Disordered hemostasis associated with severely depressed fibrinolysis demonstrated using a simultaneous thrombin and plasmin generation assay during L-asparaginase induction therapy in pediatric acute lymphoblastic leukemia.

Abstract

Background: L-asparaginase (L-Asp)-associated thromboembolisms are serious complications in pediatrics patients with acute lymphoblastic leukemia (ALL), especially at ≥10.0 years old, but the pathogenesis remains to be clarified. Procedure: We conducted a multicenter, prospective study of 72 patients with ALL aged 1.0 to 15.2 years treated with either a Berlin-Frankfurt-Münster (BFM) 95-ALL oriented regimen or Japan Association of Childhood Leukemia Study ALL-02 protocol. We divided patients into each treatment protocol and investigated the dynamic changes in coagulation and fibrinolysis using simultaneous thrombin and plasmin generation assay. Patients' plasma samples were collected at the prephase (T0), intermittent phase (T1), and postphase of L-Asp therapy (T2), and postinduction phase (T3). Measurements of endogenous thrombin potential (T-EP) and plasmin peak height (P-Peak) were compared to normal plasma.

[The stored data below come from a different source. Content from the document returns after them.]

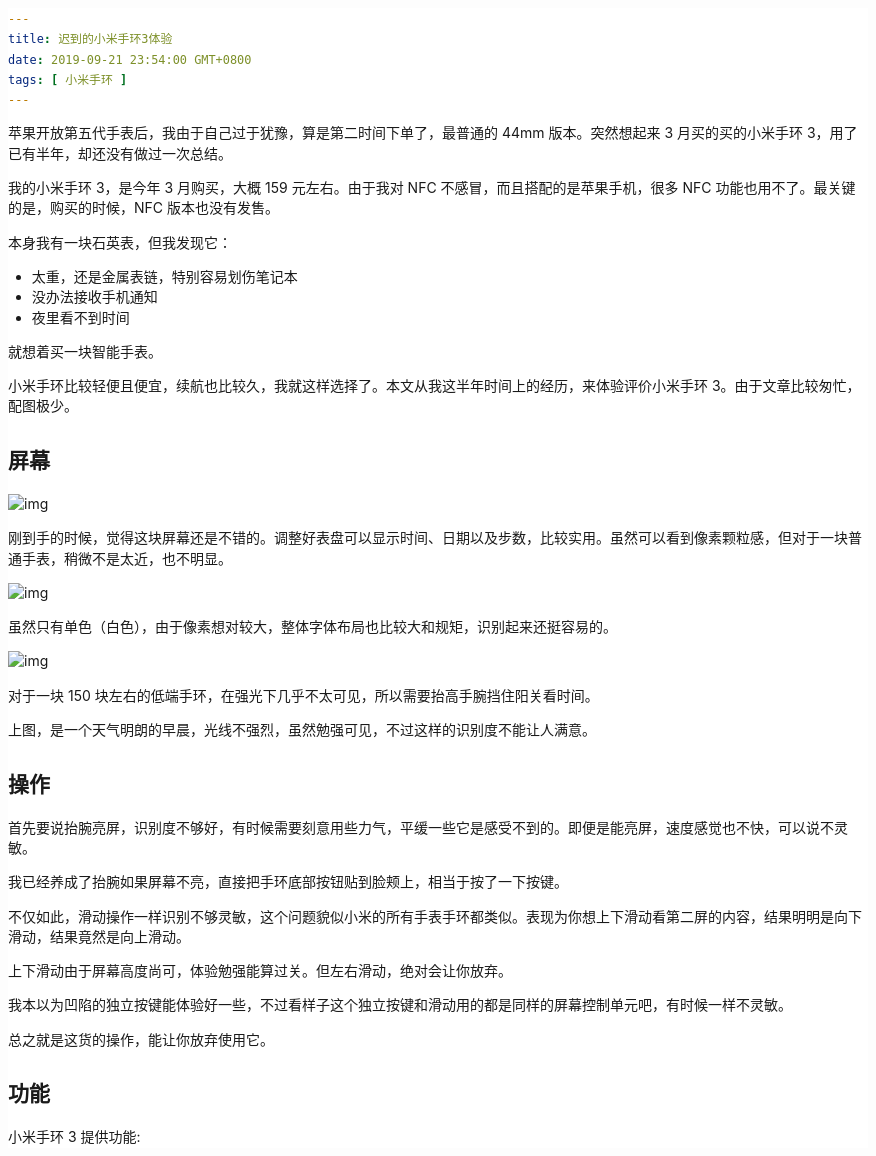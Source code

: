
```yaml
---
title: 迟到的小米手环3体验
date: 2019-09-21 23:54:00 GMT+0800
tags: [ 小米手环 ]
---
```


苹果开放第五代手表后，我由于自己过于犹豫，算是第二时间下单了，最普通的 44mm 版本。突然想起来 3 月买的买的小米手环 3，用了已有半年，却还没有做过一次总结。



我的小米手环 3，是今年 3 月购买，大概 159 元左右。由于我对 NFC 不感冒，而且搭配的是苹果手机，很多 NFC 功能也用不了。最关键的是，购买的时候，NFC 版本也没有发售。

本身我有一块石英表，但我发现它：

* 太重，还是金属表链，特别容易划伤笔记本
* 没办法接收手机通知
* 夜里看不到时间

就想着买一块智能手表。

小米手环比较轻便且便宜，续航也比较久，我就这样选择了。本文从我这半年时间上的经历，来体验评价小米手环 3。由于文章比较匆忙，配图极少。

## 屏幕

![img](https://cdn1.yukapril.com/2019-09-21-miband3-1.jpg)

刚到手的时候，觉得这块屏幕还是不错的。调整好表盘可以显示时间、日期以及步数，比较实用。虽然可以看到像素颗粒感，但对于一块普通手表，稍微不是太近，也不明显。

![img](https://cdn1.yukapril.com/2019-09-21-miband3-2.jpg)

虽然只有单色（白色），由于像素想对较大，整体字体布局也比较大和规矩，识别起来还挺容易的。

![img](https://cdn1.yukapril.com/2019-09-21-miband3-3.jpg)

对于一块 150 块左右的低端手环，在强光下几乎不太可见，所以需要抬高手腕挡住阳关看时间。

上图，是一个天气明朗的早晨，光线不强烈，虽然勉强可见，不过这样的识别度不能让人满意。

## 操作

首先要说抬腕亮屏，识别度不够好，有时候需要刻意用些力气，平缓一些它是感受不到的。即便是能亮屏，速度感觉也不快，可以说不灵敏。

我已经养成了抬腕如果屏幕不亮，直接把手环底部按钮贴到脸颊上，相当于按了一下按键。

不仅如此，滑动操作一样识别不够灵敏，这个问题貌似小米的所有手表手环都类似。表现为你想上下滑动看第二屏的内容，结果明明是向下滑动，结果竟然是向上滑动。

上下滑动由于屏幕高度尚可，体验勉强能算过关。但左右滑动，绝对会让你放弃。

我本以为凹陷的独立按键能体验好一些，不过看样子这个独立按键和滑动用的都是同样的屏幕控制单元吧，有时候一样不灵敏。

总之就是这货的操作，能让你放弃使用它。

## 功能

小米手环 3 提供功能:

Results: None of the cases developed thromboembolisms. Median ratios of T-EP and P-Peak for the controls in the JACLS group were 1.06 and 0.87 (T0), 1.04 and 0.71 (T1), 1.02 and 0.69 (T2), and 1.20 and 0.92 (T3), respectively, while those in the BFM group were 1.06 and 1.00 (T0), 1.04 and 0.64 (T1), 1.16 and 0.58 (T2), and 1.16 and 0.85 (T3), respectively. In particular, P-Peak ratios were depressed at T1 and T2 compared to T0 in the BFM group (P < .01). Moreover, P-Peak ratios in patients ≥10.0 years old were lower at T1 in the BFM group (P = .02). Conclusions: The results demonstrated that hemostatic dynamics appeared to shift to a hypercoagulable state with marked hypofibrinolysis associated with L-Asp therapy, especially in patients ≥10.0 years old following the BFM regimen.